»»
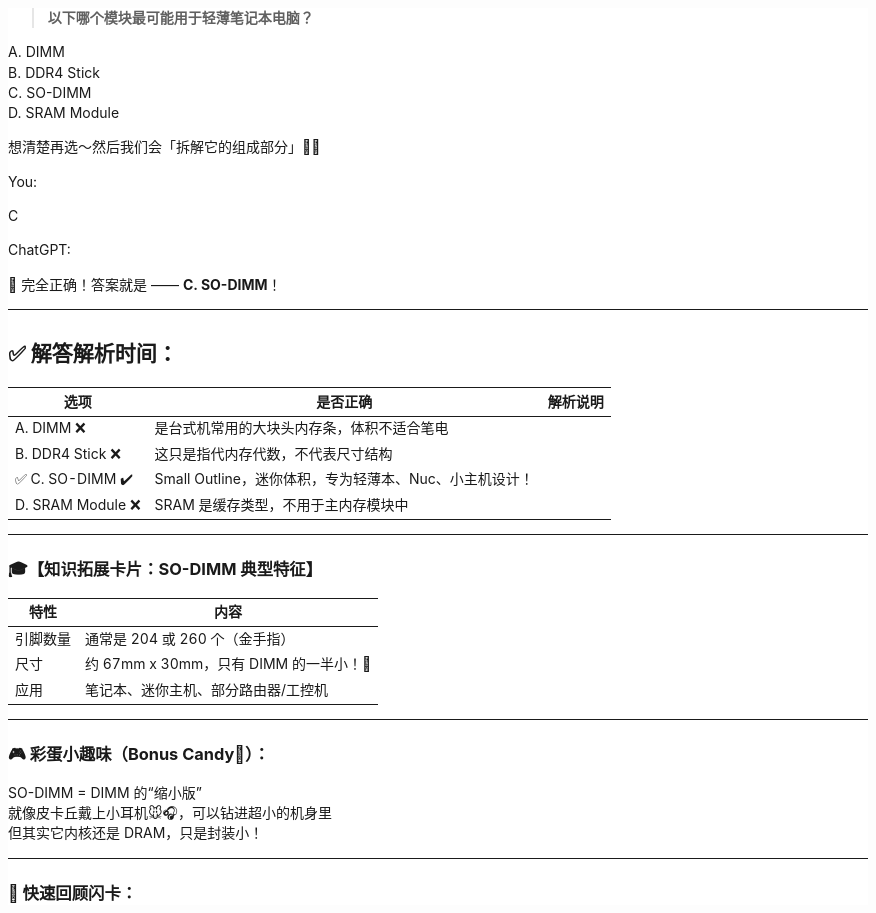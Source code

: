 > **以下哪个模块最可能用于轻薄笔记本电脑？**

A. DIMM  
B. DDR4 Stick  
C. SO-DIMM  
D. SRAM Module

想清楚再选～然后我们会「拆解它的组成部分」🔧✨

You: 

C

ChatGPT: 

🎉 完全正确！答案就是 —— **C. SO-DIMM**！

---

## ✅ 解答解析时间：

| 选项 | 是否正确 | 解析说明 |
| --- | --- | --- |
| A. DIMM ❌ | 是台式机常用的大块头内存条，体积不适合笔电 |  |
| B. DDR4 Stick ❌ | 这只是指代内存代数，不代表尺寸结构 |  |
| ✅ C. SO-DIMM ✔️ | Small Outline，迷你体积，专为轻薄本、Nuc、小主机设计！ |  |
| D. SRAM Module ❌ | SRAM 是缓存类型，不用于主内存模块中 |  |

---

### 🎓【知识拓展卡片：SO-DIMM 典型特征】

| 特性 | 内容 |
| --- | --- |
| 引脚数量 | 通常是 204 或 260 个（金手指） |
| 尺寸 | 约 67mm x 30mm，只有 DIMM 的一半小！📏 |
| 应用 | 笔记本、迷你主机、部分路由器/工控机 |

---

### 🎮 彩蛋小趣味（Bonus Candy🍬）：

SO-DIMM = DIMM 的“缩小版”  
就像皮卡丘戴上小耳机🐭🎧，可以钻进超小的机身里  
但其实它内核还是 DRAM，只是封装小！

---

### 🧠 快速回顾闪卡：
««
Task item: Report how many lines of the data above include "DIMM", giving the number and no other words.

Final answer: 8